Exercise instructions — Your task is to give the number of lines in the listing that include "images", and nothing else.

Data for processing —
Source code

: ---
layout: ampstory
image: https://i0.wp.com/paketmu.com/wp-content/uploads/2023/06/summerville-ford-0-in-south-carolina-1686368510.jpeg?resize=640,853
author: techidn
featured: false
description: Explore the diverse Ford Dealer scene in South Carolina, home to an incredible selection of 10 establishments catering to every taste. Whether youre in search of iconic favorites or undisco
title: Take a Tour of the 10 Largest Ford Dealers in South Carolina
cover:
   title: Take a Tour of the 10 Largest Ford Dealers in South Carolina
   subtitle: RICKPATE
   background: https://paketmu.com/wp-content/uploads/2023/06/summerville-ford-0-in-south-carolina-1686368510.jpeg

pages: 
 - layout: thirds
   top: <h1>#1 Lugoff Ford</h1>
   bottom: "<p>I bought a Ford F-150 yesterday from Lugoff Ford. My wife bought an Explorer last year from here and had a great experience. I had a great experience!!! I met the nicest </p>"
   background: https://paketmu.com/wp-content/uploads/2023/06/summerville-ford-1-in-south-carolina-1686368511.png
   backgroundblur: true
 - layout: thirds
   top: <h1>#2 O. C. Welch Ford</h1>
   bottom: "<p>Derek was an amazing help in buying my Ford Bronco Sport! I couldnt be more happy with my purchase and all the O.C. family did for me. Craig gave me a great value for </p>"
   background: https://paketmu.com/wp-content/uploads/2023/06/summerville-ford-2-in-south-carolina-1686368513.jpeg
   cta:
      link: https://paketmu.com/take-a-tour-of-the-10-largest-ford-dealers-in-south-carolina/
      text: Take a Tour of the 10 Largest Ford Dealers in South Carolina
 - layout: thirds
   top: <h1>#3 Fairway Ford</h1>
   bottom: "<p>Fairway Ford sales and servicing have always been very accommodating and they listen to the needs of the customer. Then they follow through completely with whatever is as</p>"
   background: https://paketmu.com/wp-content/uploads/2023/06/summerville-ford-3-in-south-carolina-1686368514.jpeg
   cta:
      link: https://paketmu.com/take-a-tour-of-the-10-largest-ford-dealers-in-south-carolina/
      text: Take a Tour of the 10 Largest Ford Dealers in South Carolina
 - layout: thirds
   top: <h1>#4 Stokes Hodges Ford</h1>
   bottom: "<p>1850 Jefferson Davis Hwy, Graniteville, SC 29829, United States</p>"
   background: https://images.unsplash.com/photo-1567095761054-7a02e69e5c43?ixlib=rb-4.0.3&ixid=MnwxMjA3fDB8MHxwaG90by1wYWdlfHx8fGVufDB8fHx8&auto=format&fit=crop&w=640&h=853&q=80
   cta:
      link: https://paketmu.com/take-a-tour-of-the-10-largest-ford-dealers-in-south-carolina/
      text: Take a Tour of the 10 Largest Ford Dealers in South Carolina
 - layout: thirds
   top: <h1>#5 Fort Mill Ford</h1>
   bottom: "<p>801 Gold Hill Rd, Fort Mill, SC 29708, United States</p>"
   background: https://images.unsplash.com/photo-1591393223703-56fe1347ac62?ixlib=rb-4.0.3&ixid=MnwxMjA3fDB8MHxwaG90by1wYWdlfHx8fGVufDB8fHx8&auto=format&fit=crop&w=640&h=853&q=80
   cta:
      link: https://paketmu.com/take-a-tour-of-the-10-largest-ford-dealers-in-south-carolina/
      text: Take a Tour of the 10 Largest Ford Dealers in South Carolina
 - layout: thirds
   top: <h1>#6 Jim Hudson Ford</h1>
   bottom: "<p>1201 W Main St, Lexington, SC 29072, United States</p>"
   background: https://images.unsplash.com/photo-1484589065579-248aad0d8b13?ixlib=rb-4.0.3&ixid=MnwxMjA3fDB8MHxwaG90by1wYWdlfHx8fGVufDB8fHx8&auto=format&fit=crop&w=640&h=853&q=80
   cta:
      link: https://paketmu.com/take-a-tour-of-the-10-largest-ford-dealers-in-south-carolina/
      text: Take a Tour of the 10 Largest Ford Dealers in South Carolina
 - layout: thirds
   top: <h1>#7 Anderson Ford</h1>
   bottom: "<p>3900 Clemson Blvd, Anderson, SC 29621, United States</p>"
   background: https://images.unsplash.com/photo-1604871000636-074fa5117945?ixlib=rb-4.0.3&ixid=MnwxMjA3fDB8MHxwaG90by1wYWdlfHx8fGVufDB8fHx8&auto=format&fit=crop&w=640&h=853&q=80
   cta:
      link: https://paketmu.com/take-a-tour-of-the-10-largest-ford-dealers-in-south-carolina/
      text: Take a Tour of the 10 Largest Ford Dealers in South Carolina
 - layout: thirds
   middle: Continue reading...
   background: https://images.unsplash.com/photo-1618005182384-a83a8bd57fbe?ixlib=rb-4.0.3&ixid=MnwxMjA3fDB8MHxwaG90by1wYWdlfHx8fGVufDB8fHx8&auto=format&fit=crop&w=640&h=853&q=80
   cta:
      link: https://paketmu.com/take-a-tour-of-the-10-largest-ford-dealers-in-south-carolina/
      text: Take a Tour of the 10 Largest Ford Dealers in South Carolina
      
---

Answer box — 5